CNN recently reported that the housing market appears to be the brightest spot of the economy. A healthy job market and rising earnings along with dropping mortgage rates will continue to fuel the housing market, and thereby the economy too in 2020.


While California home sellers will continue to benefit from tight inventory, we won’t see record gains like we saw in 2018. California cities won’t make the list of the hottest markets in 2020, but we will see a relative heating in the market again.


Curbed Los Angeles reported that the real estate market in LA is off to a strong start, with several brokers reporting unusually higher buyer activity for this time of year.

Our neighbors to the south give us ample reason to expect that on the Central Coast, homebuyer activity will be strong too.

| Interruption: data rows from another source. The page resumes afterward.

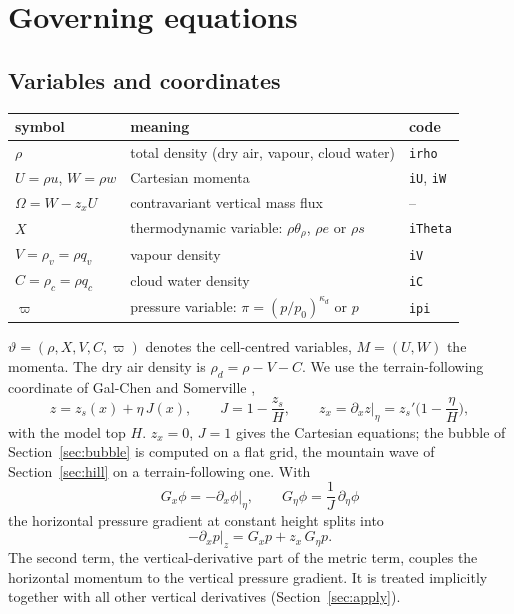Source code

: \documentclass[11pt,a4paper]{article}
\newcommand{\code}[1]{\texttt{\small #1}}
\newcommand{\tv}{\vartheta}   %
\newcommand{\pv}{\varpi}      %
\begin{document}
\section{Governing equations}\label{sec:eq}
\subsection{Variables and coordinates}
\begin{center}\small
\begin{tabular}{lll}\toprule
symbol & meaning & code\\\midrule
$\rho$ & total density (dry air, vapour, cloud water) & \code{irho}\\
$U=\rho u$, $W=\rho w$ & Cartesian momenta & \code{iU}, \code{iW}\\
$\Omega=W-z_xU$ & contravariant vertical mass flux & --\\
$X$ & thermodynamic variable: $\rho\theta_\rho$, $\rho e$ or $\rho s$ & \code{iTheta}\\
$V=\rho_v=\rho q_v$ & vapour density & \code{iV}\\
$C=\rho_c=\rho q_c$ & cloud water density & \code{iC}\\
$\pv$ & pressure variable: $\pi=(p/p_0)^{\kappa_d}$ or $p$ & \code{ipi}\\\bottomrule
\end{tabular}
\end{center}
$\tv=(\rho,X,V,C,\pv)$ denotes the cell-centred variables, $M=(U,W)$ the momenta. The dry air density
is $\rho_d=\rho-V-C$. We use the terrain-following coordinate of Gal-Chen and Somerville
\cite{galchen},
\[
z=z_s(x)+\eta\,J(x),\qquad J=1-\frac{z_s}H,\qquad z_x=\partial_xz\big|_\eta=z_s'\Big(1-\frac\eta H\Big),
\]
with the model top $H$. $z_x=0$, $J=1$ gives the Cartesian equations; the bubble of
Section~\ref{sec:bubble} is computed on a flat grid, the mountain wave of Section~\ref{sec:hill} on a
terrain-following one. With
\[
G_x\phi=-\partial_x\phi\big|_\eta,\qquad G_\eta\phi=\frac1J\,\partial_\eta\phi
\]
the horizontal pressure gradient at constant height splits into
\[
-\partial_xp\big|_z=G_xp+z_x\,G_\eta p .
\]
The second term, the vertical-derivative part of the metric term, couples the horizontal momentum to
the vertical pressure gradient. It is treated implicitly together with all other vertical
derivatives (Section~\ref{sec:apply}).
\end{document}
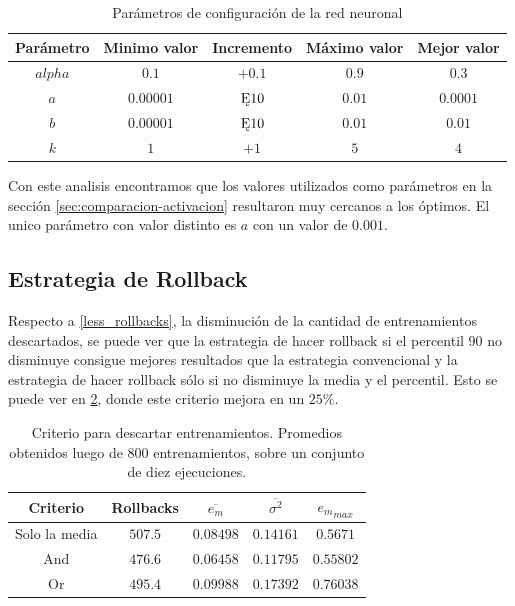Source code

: \documentclass[a4paper,10pt]{article}
\begin{document}
        \begin{table}[H]
            \begin{tabular}{|c|c|c|c|c|}
                \hline
                Parámetro & Minimo valor & Incremento & Máximo valor & Mejor valor \\ \hline
                $alpha$ & $0.1$ & $+ 0.1$ & $0.9$ & $0.3$ \\ \hline
                $a$ & $0.00001$ & $\Cross 10$ & $0.01$ & $0.0001$ \\ \hline
                $b$ & $0.00001$ & $\Cross 10$ & $0.01$ & $0.01$ \\ \hline
                $k$ & $1$ & $+ 1$ & $5$ & $4$ \\ \hline
            \end{tabular}
            \caption{Parámetros de configuración de la red neuronal}
            \label{tabla_configuracion}
        \end{table}

        Con este analisis encontramos que los valores utilizados como parámetros
        en la sección \ref{sec:comparacion-activacion} resultaron muy cercanos a
        los óptimos.
        El unico parámetro con valor distinto es $a$ con un valor de $0.001$.

    \subsection{Estrategia de Rollback}

        Respecto a \ref{less_rollbacks}, la disminución de la cantidad de entrenamientos descartados, se puede ver que la estrategia de hacer rollback si el percentil 90 no disminuye consigue mejores resultados que la estrategia convencional y la estrategia de hacer rollback sólo si no disminuye la media y el percentil. Esto se puede ver en \ref{tabla_rollbacks}, donde este criterio mejora en un $25\%$.

    \begin{table}[H]
        \begin{tabular}{|c|c|c|c|c|}
        \hline
        Criterio & Rollbacks & $\overline{e_m}$ & $\overline{\sigma^2}$ & ${e_m}_{max} $ \\ \hline
        Solo la media & $507.5$ & $0.08498$ & $0.14161$ & $0.5671$ \\ \hline
        And & $476.6$ & $0.06458$ & $0.11795$ & $0.55802$ \\ \hline
        Or & $495.4$ & $0.09988$ & $0.17392$ & $0.76038$ \\ \hline
        \end{tabular}
        \caption{Criterio para descartar entrenamientos. Promedios obtenidos luego de 800 entrenamientos, sobre un conjunto de diez ejecuciones.}
        \label{tabla_rollbacks}
    \end{table}
\end{document}
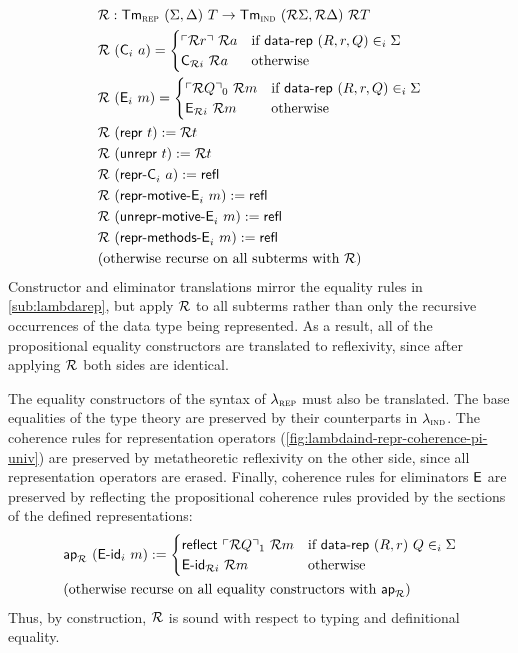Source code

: \begin{align*}
  & \mathcal{R} : \textsf{Tm}_{\textsc{rep}}\ (\Sigma, \Delta)\ T \to \textsf{Tm}_{\textsc{ind}}\ (\mathcal{R} \Sigma, \mathcal{R} \Delta)\ \mathcal{R} T \\
  &\mathcal{R}\ (\textsf{C}_i\ a) = \begin{cases}
      \ulcorner \mathcal{R} r \urcorner\ \mathcal{R} a & \text{if}\ \textsf{data-rep}\ (R, r, Q) \in_i \Sigma \\
      \textsf{C}_{\mathcal{R} i}\ \mathcal{R} a & \text{otherwise}
  \end{cases} \\
  &\mathcal{R}\ (\textsf{E}_i\ m) = \begin{cases}
      \ulcorner \mathcal{R} Q \urcorner_0\ \mathcal{R} m & \text{if}\ \textsf{data-rep}\ (R, r, Q) \in_i \Sigma \\
      \textsf{E}_{\mathcal{R} i}\ \mathcal{R} m & \text{otherwise}
  \end{cases} \\
  & \mathcal{R}\ (\textsf{repr}\ t) := \mathcal{R} t \\
  & \mathcal{R}\ (\textsf{unrepr}\ t) := \mathcal{R} t \\
  & \mathcal{R}\ (\textsf{repr-C}_i\ a) := \textsf{refl} \\
  & \mathcal{R}\ (\textsf{repr-motive-E}_i\ m) := \textsf{refl} \\
  & \mathcal{R}\ (\textsf{unrepr-motive-E}_i\ m) := \textsf{refl} \\
  & \mathcal{R}\ (\textsf{repr-methods-E}_i\ m) := \textsf{refl} \\
  & \text{(otherwise recurse on all subterms with $\mathcal{R}$)}
\end{align*}
Constructor and eliminator translations mirror the equality rules in
\cref{sub:lambdarep}, but apply $\mathcal{R}$ to all subterms rather than only the
recursive occurrences of the data type being represented. As a result, all of
the propositional equality constructors are translated to reflexivity, since
after applying $\mathcal{R}$ both sides are identical.

The equality constructors of the syntax of $\lambda_{\textsc{rep}}$ must also be translated.
The base equalities of the type theory are preserved by their counterparts in $\lambda_{\textsc{ind}}$.
The coherence rules for representation operators
(\cref{fig:lambdaind-repr-coherence-pi-univ}) are preserved by metatheoretic
reflexivity on the other side, since all representation operators are erased.
Finally, coherence rules for eliminators $\textsf{E}$ are preserved by reflecting
the propositional coherence rules provided by the sections of the defined
representations:
\begin{align*}
& \mta{ap}_\R\ (\mta{E-id}_i\ m) :=
\begin{cases}
    \mta{reflect}\ \emb{\R Q}_1\ \R m & \text{if}\ \mta{data-rep}\ (R, r)\ Q \in_i \Sigma \\
    \mta{E-id}_{\R i}\ \R m & \text{otherwise}
    \end{cases} \\
& \text{(otherwise recurse on all equality constructors with $\mta{ap}_\R$)}
\end{align*}
Thus, by construction, $\mathcal{R}$ is sound with respect to typing and definitional equality.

CoreLogic along with RTi Research conducted a survey mid-2019 (mind you, during the height of the 2019 economic theatrics), revealing that a significant number of older Millennials (30 to 38) were strongly considering moving within the next 12 months. Realtor.com also stated that Millennials will make up over 50 percent of purchase applications.


Given strong consumer confidence, expect the 2020 real estate market on the Central Coast to chug along in each price category, but with particular interest in entry-level properties and the more affordable areas of the County.